▶ [Records shown]:

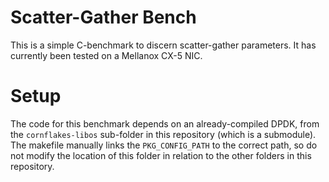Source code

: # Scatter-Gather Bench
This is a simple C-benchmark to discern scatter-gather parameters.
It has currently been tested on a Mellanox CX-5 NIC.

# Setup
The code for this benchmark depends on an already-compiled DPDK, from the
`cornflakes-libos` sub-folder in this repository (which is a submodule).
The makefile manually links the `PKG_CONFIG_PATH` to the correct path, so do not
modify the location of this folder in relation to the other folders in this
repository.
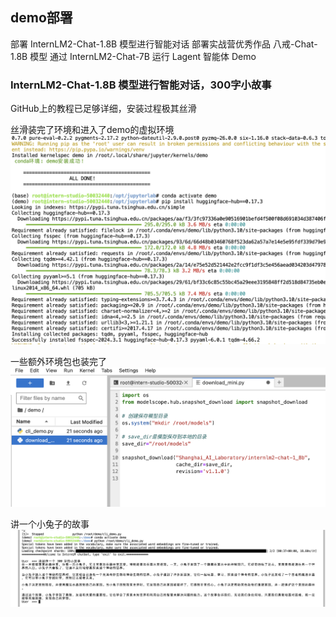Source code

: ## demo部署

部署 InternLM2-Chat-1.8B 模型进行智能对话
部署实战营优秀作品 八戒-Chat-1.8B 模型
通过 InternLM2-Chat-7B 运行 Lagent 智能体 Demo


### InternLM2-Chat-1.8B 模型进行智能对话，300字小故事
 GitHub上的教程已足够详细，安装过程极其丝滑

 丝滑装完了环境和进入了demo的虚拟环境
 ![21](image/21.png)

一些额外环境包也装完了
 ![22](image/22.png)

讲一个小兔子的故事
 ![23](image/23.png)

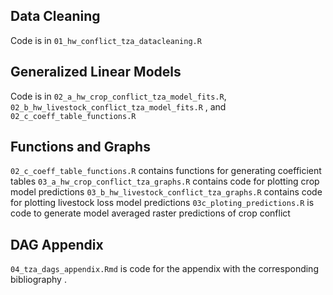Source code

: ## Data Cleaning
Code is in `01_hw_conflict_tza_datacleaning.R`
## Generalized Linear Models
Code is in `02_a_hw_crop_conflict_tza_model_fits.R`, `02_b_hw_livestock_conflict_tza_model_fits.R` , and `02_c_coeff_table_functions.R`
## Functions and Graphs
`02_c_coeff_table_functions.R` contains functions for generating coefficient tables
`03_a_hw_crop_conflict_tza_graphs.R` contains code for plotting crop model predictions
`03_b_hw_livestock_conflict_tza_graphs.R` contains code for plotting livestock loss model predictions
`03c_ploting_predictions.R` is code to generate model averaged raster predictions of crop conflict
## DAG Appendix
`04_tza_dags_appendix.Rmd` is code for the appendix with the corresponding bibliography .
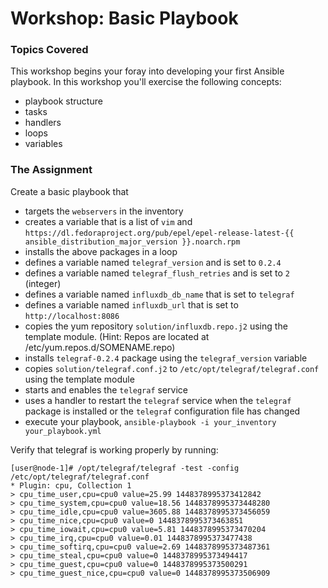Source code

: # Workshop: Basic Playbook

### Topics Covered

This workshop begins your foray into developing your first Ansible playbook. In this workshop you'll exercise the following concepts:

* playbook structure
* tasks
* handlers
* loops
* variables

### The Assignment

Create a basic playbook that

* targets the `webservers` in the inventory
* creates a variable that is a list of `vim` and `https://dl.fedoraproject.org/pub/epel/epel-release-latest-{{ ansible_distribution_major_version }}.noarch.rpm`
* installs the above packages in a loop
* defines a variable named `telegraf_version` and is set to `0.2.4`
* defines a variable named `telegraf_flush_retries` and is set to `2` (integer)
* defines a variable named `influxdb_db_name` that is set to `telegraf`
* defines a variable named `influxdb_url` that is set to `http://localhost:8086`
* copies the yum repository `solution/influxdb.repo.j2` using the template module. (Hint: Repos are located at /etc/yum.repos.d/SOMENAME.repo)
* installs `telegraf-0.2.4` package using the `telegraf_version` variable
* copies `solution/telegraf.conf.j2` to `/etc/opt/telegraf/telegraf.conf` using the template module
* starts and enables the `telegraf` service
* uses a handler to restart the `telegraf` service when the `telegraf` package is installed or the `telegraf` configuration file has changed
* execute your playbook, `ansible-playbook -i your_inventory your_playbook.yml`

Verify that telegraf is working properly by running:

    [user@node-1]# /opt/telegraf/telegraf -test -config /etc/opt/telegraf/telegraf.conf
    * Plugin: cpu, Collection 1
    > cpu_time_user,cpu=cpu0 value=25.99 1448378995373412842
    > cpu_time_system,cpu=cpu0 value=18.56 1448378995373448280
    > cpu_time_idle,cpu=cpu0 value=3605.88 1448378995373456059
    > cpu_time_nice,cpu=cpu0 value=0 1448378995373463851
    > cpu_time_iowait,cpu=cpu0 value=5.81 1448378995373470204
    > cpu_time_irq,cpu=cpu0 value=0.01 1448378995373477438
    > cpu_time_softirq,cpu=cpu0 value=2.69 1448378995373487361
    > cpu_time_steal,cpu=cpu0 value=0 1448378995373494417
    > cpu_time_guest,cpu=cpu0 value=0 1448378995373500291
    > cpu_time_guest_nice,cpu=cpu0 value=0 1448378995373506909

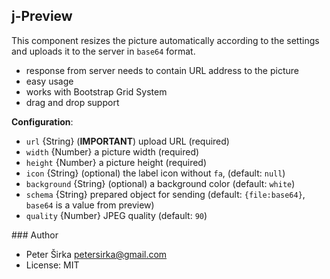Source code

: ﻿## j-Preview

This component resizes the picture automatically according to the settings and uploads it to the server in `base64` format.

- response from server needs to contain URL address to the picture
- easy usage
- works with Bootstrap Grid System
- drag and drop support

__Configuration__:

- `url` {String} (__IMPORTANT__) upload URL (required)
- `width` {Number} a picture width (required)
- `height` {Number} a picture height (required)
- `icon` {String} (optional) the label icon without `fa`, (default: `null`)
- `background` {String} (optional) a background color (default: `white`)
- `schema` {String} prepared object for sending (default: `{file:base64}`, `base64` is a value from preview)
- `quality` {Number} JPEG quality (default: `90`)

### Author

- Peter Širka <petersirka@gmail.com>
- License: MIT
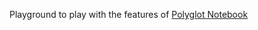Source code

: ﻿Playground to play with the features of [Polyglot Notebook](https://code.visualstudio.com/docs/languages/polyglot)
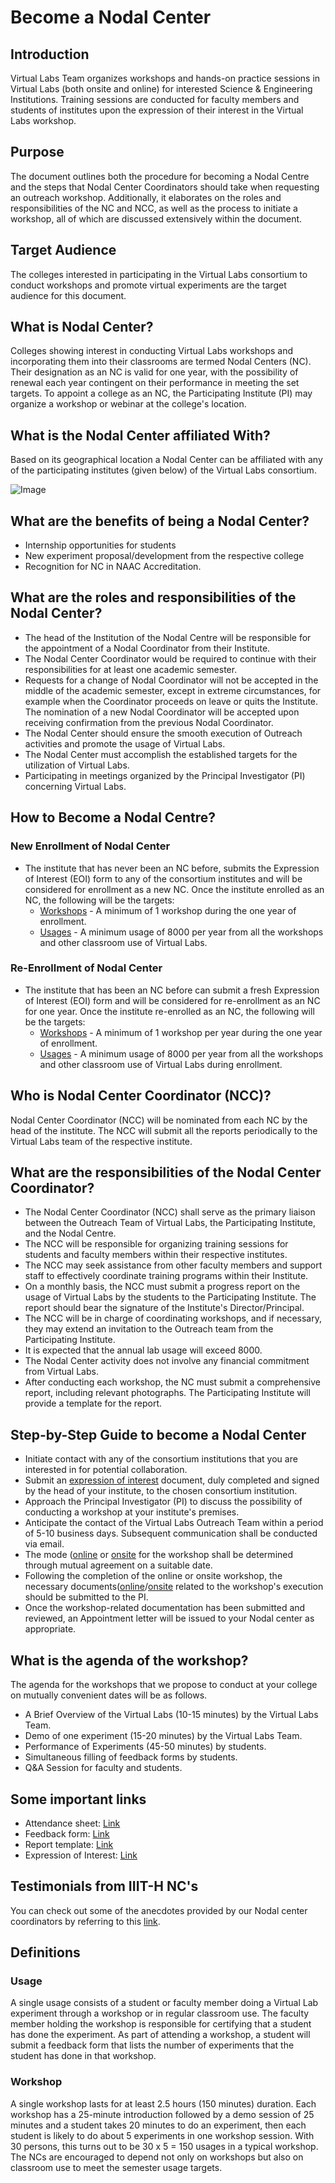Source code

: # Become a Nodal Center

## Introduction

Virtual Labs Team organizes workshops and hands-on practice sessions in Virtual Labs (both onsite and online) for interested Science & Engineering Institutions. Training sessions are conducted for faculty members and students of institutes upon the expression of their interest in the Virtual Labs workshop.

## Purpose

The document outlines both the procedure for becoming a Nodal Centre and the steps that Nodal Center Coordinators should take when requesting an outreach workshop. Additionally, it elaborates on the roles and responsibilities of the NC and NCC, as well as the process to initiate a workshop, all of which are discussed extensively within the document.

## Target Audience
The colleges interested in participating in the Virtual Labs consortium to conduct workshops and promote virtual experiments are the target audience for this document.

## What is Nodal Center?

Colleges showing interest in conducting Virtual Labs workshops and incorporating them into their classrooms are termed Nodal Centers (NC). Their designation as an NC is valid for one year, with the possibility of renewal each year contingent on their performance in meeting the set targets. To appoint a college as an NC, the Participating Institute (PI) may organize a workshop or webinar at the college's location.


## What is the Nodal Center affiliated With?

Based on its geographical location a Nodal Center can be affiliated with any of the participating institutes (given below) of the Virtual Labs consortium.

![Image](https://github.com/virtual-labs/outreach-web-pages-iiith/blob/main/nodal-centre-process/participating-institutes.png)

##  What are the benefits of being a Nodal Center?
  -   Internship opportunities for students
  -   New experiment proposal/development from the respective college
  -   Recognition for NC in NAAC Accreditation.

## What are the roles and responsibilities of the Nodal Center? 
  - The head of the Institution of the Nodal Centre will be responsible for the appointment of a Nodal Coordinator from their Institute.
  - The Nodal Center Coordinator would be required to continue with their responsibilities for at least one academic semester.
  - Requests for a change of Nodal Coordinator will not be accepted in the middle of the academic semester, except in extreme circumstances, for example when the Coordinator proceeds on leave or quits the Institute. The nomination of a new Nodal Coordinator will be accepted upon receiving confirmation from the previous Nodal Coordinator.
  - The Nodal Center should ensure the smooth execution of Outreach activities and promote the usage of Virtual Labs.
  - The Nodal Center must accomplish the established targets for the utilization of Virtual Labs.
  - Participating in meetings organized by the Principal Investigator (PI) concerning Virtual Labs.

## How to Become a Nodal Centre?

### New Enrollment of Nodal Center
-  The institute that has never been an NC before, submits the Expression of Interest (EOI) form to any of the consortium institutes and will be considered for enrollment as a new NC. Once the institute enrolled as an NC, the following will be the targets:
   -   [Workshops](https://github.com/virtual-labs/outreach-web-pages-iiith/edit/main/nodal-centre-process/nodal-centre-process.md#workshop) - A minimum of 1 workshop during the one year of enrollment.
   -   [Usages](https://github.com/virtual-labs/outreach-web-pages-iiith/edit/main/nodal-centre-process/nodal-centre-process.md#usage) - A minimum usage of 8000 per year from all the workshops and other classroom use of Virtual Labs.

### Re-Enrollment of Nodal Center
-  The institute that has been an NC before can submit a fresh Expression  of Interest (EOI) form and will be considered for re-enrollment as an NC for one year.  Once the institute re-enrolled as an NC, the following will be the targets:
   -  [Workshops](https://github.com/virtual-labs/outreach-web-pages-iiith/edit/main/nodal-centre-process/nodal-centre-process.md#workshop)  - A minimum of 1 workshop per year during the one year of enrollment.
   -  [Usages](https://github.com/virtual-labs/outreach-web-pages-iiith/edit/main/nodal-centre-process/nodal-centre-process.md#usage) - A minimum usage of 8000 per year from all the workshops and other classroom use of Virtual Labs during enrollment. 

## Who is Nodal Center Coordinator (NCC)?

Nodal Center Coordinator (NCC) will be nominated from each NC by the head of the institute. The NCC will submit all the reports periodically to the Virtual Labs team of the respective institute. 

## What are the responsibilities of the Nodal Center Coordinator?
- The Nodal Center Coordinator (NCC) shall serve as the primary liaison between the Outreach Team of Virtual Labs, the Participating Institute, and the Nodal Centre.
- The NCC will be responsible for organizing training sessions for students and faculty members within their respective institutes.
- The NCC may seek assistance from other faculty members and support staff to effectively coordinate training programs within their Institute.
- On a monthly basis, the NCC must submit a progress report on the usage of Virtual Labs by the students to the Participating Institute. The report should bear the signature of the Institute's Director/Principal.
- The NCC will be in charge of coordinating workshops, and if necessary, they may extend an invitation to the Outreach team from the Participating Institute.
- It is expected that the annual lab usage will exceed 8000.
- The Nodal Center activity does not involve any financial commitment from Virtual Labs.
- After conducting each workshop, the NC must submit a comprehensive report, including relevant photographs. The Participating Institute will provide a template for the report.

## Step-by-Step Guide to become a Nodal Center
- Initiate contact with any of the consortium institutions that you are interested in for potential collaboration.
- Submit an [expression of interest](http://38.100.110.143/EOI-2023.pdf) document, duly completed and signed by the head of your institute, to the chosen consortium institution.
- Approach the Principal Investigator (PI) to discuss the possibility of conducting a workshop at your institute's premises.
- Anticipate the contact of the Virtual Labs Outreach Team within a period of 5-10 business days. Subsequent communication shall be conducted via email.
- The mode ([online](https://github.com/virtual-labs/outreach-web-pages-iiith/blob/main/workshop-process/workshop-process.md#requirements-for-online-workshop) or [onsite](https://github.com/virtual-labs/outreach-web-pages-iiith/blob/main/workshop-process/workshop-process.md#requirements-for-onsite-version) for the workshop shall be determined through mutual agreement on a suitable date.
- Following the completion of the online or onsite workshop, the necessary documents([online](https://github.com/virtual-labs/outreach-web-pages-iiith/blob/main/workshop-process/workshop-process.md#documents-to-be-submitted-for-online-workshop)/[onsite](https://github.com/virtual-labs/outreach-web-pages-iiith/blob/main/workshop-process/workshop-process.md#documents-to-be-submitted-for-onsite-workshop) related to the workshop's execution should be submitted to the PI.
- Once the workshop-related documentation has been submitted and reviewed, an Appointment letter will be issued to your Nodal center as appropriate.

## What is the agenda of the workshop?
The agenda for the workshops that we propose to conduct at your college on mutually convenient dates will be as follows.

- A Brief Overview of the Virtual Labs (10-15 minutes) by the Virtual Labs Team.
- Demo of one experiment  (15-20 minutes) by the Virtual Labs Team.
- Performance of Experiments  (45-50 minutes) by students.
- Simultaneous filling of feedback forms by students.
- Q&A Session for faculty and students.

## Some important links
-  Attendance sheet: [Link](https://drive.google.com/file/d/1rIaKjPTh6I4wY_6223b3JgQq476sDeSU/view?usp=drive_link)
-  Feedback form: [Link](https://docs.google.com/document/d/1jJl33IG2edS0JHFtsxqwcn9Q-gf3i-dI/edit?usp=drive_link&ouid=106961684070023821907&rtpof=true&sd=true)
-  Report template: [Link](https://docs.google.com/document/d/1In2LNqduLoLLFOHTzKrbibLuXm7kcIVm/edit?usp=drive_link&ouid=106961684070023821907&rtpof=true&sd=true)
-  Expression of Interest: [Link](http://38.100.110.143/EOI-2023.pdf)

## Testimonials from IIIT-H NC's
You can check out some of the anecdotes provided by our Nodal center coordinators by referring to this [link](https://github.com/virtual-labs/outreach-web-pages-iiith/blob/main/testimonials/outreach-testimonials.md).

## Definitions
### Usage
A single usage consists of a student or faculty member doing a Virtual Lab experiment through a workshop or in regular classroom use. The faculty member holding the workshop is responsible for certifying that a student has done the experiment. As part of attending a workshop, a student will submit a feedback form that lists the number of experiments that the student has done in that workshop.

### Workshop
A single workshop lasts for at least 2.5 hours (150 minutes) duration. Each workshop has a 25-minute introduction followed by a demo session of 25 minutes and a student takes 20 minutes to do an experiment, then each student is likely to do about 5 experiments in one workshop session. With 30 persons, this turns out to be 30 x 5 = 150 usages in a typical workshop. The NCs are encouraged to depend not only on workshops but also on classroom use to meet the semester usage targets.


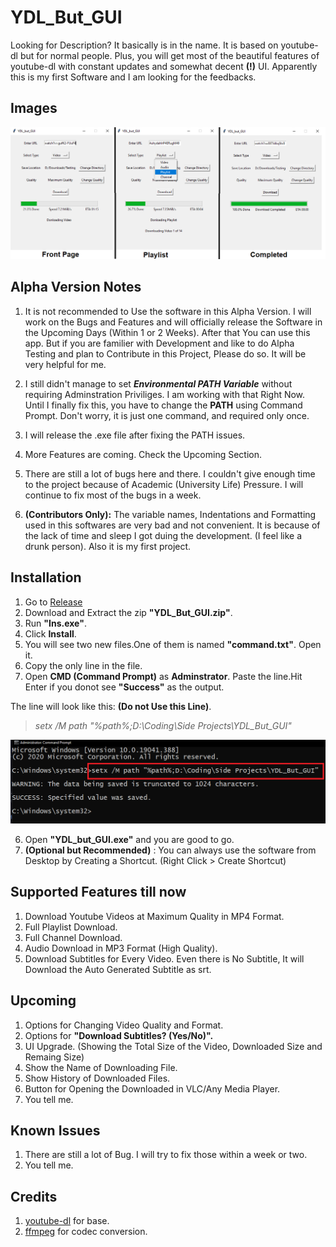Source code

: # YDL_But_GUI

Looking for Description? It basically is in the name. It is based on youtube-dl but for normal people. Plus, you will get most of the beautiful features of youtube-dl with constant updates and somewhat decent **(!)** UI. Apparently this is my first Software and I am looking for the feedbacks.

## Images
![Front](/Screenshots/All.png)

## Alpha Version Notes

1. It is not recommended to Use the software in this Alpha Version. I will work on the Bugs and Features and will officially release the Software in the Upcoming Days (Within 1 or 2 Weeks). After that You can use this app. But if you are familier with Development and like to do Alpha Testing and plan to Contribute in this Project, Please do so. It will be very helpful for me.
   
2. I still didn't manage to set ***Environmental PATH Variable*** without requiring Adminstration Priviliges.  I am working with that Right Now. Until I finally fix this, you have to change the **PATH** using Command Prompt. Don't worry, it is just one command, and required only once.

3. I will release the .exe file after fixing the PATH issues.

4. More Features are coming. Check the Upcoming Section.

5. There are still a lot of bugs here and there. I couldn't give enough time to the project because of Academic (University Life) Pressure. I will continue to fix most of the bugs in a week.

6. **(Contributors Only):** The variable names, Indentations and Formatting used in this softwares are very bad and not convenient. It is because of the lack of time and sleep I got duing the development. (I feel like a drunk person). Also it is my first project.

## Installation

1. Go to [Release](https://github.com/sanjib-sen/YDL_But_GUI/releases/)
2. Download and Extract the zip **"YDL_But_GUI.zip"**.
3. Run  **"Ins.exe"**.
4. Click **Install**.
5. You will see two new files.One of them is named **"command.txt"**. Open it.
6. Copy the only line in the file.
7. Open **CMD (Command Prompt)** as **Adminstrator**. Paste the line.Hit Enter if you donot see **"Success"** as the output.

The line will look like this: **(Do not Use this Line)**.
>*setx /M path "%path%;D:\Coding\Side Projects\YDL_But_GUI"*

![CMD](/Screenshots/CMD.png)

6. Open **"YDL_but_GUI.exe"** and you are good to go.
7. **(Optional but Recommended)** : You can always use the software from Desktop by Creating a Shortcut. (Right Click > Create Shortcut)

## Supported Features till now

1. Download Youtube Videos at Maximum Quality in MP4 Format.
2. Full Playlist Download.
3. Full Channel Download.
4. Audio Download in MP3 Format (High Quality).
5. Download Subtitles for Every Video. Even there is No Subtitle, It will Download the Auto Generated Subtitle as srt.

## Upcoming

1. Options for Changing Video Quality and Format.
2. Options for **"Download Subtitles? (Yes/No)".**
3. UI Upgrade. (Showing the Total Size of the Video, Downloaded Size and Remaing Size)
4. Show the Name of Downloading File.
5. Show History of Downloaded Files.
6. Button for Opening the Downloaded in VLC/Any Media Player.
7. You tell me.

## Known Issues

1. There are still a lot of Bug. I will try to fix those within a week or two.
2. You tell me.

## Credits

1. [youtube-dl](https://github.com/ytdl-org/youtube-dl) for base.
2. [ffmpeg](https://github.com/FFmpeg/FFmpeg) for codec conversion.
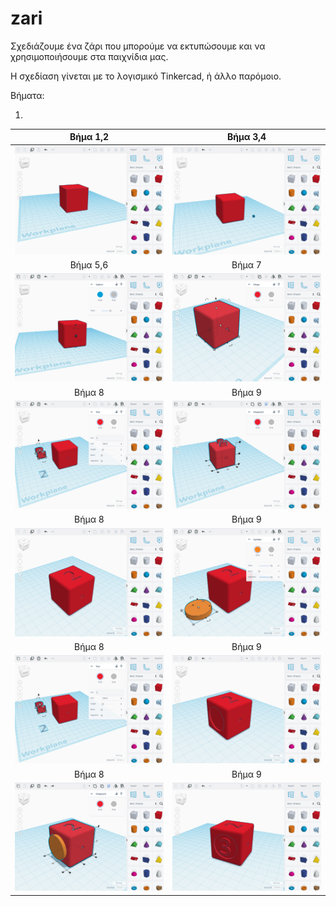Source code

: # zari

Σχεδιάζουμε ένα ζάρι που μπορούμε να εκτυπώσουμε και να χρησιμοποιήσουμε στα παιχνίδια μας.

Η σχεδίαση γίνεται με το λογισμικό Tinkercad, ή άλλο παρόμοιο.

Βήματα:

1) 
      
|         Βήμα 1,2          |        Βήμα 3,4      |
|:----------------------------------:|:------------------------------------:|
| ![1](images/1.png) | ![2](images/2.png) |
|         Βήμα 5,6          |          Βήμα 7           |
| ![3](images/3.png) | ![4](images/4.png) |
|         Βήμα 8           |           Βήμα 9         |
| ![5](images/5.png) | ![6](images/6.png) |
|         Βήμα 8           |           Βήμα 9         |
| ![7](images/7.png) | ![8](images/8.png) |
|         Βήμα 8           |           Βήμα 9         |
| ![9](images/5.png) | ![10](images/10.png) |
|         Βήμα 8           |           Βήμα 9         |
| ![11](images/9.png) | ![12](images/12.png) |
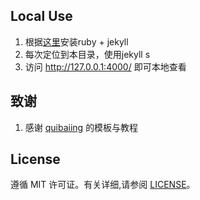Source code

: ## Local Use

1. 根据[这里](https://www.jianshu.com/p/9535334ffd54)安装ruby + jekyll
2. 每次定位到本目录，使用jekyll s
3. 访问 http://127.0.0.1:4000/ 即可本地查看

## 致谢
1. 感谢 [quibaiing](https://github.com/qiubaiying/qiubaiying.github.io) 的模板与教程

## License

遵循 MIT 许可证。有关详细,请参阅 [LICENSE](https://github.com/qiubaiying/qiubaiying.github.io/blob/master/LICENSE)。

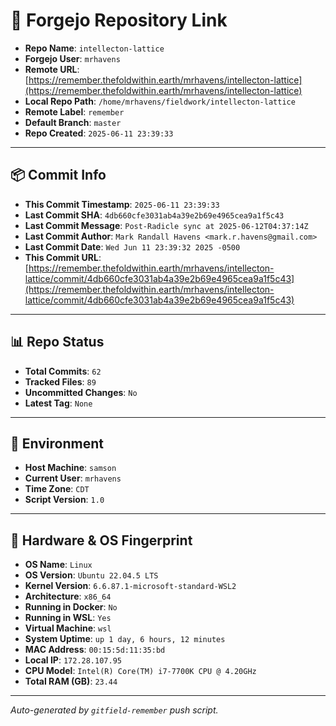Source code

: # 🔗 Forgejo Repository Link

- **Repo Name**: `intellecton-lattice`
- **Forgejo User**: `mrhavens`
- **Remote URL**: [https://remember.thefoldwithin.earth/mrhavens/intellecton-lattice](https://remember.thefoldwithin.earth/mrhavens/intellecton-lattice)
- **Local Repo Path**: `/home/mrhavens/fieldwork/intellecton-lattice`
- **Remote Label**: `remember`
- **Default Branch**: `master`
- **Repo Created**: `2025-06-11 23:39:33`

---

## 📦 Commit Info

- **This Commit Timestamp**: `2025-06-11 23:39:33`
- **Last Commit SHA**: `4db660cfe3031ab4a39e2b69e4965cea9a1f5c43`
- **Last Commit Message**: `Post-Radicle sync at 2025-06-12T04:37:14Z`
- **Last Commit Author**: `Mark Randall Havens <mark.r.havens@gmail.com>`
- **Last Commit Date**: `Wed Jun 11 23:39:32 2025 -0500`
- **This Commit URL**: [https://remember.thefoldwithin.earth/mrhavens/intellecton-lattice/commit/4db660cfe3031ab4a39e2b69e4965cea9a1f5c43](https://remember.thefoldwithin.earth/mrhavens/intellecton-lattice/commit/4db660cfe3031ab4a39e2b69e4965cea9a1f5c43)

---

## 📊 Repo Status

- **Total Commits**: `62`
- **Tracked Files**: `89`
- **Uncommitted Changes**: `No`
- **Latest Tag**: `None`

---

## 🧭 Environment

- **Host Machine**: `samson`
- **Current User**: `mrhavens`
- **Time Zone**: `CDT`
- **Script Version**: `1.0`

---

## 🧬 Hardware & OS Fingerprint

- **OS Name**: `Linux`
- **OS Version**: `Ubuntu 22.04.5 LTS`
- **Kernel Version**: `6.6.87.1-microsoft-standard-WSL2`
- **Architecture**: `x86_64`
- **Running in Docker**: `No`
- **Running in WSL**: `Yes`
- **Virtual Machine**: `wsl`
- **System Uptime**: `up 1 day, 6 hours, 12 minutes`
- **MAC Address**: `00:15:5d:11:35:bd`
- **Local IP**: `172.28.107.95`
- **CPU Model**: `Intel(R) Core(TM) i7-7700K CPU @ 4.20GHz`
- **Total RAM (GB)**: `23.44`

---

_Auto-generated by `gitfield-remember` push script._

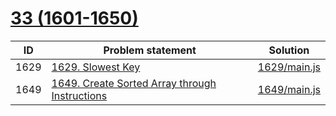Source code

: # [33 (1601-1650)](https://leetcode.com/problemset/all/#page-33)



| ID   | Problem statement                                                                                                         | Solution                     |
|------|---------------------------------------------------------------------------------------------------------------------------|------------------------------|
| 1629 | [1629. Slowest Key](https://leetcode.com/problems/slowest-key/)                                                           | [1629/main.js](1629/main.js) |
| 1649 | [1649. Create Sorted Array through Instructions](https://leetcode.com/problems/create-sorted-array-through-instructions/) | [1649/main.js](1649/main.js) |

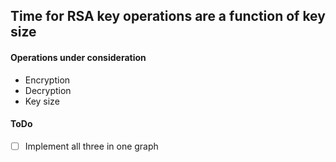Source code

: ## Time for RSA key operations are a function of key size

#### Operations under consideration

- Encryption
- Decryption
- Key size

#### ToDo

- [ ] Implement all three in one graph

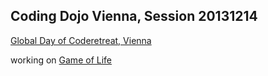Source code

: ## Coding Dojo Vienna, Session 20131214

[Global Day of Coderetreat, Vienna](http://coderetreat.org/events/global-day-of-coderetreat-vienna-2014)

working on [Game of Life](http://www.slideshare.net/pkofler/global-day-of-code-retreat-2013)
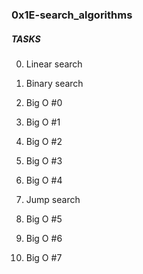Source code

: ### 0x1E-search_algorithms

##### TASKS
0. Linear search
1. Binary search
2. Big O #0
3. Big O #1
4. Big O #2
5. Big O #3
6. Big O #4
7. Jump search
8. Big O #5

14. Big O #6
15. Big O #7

▶ [Assigned task]: Beginning with the first line of the records and ending with the line that contains "## Functions and Graphs", reproduce every line exactly, omitting pictures and adding nothing.

▶ [Answer box]:
Source code

: # Scatter-Gather Bench
This is a simple C-benchmark to discern scatter-gather parameters.
It has currently been tested on a Mellanox CX-5 NIC.

# Setup
The code for this benchmark depends on an already-compiled DPDK, from the
`cornflakes-libos` sub-folder in this repository (which is a submodule).
The makefile manually links the `PKG_CONFIG_PATH` to the correct path, so do not
modify the location of this folder in relation to the other folders in this
repository.
Source code

: ## demo部署

部署 InternLM2-Chat-1.8B 模型进行智能对话
部署实战营优秀作品 八戒-Chat-1.8B 模型
通过 InternLM2-Chat-7B 运行 Lagent 智能体 Demo


### InternLM2-Chat-1.8B 模型进行智能对话，300字小故事
 GitHub上的教程已足够详细，安装过程极其丝滑

 丝滑装完了环境和进入了demo的虚拟环境
 ![21](image/21.png)

一些额外环境包也装完了
 ![22](image/22.png)

讲一个小兔子的故事
 ![23](image/23.png)

Source code

: ## Data Cleaning
Code is in `01_hw_conflict_tza_datacleaning.R`
## Generalized Linear Models
Code is in `02_a_hw_crop_conflict_tza_model_fits.R`, `02_b_hw_livestock_conflict_tza_model_fits.R` , and `02_c_coeff_table_functions.R`
## Functions and Graphs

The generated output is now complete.